[Stored data]
———
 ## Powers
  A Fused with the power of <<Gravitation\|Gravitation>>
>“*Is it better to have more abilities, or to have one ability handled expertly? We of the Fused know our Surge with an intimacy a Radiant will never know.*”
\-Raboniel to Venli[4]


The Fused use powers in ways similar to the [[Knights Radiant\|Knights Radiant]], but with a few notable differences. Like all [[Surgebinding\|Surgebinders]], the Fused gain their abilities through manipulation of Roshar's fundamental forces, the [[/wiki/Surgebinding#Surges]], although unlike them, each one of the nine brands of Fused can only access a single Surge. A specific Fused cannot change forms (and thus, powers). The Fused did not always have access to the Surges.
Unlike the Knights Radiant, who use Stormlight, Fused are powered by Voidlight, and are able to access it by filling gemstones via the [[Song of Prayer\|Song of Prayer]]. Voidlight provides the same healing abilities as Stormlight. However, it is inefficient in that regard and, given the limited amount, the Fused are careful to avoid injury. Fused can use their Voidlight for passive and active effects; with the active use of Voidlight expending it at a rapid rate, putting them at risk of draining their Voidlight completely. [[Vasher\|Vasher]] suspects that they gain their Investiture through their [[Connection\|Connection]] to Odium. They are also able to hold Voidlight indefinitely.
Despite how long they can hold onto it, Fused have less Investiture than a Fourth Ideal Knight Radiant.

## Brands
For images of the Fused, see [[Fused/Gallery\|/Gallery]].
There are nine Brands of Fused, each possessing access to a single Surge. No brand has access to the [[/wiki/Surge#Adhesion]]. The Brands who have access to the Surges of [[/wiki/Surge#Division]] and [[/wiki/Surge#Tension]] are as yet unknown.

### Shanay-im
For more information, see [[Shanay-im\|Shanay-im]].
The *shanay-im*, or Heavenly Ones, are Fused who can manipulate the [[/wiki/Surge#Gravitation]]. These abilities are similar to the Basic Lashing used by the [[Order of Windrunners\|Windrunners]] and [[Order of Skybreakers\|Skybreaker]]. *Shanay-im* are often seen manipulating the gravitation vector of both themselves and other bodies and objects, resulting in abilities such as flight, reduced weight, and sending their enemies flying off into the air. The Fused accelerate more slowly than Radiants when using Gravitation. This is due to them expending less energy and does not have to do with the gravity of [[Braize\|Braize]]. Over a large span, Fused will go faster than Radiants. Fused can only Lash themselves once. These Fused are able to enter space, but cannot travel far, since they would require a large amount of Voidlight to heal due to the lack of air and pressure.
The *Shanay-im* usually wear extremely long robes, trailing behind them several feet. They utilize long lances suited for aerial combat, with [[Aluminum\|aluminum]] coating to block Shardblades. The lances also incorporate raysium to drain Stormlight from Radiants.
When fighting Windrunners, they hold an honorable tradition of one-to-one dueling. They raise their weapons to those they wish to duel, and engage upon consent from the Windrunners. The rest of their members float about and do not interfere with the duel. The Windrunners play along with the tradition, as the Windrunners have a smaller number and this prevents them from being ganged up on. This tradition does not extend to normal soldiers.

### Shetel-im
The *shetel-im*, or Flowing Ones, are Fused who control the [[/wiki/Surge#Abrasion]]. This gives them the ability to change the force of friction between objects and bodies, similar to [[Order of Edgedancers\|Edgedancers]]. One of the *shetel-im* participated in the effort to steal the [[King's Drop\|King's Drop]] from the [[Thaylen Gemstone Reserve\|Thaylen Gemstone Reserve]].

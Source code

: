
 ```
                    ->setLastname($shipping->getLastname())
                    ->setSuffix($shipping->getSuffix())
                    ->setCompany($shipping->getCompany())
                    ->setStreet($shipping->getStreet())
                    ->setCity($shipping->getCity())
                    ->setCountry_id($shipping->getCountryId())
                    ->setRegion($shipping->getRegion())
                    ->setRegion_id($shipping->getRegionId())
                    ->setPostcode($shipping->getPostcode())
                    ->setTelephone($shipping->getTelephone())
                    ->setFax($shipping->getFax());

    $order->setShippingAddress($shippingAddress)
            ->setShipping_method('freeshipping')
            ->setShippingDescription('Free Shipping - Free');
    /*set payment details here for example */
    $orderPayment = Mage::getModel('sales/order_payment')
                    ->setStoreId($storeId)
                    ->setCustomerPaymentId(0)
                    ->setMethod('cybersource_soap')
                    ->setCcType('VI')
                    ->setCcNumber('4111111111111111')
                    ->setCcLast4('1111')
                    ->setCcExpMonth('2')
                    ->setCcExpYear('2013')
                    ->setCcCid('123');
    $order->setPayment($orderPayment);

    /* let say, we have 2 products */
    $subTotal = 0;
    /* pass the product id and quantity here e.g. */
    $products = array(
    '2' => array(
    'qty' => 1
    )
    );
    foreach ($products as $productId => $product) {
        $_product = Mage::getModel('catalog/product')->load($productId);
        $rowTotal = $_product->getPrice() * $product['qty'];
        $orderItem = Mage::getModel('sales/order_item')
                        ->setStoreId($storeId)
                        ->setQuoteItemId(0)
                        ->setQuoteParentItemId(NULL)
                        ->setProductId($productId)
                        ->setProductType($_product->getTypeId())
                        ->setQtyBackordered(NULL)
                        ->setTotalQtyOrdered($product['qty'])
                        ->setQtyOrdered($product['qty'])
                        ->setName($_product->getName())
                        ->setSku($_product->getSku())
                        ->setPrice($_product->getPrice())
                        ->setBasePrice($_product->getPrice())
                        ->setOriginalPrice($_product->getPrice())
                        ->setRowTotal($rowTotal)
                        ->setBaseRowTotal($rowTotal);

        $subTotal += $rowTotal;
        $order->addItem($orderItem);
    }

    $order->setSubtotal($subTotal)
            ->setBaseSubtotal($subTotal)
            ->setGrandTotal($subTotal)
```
———
Which lines of the entries above contain the word "sales"? Copy each of them.

    $orderPayment = Mage::getModel('sales/order_payment')
        $orderItem = Mage::getModel('sales/order_item')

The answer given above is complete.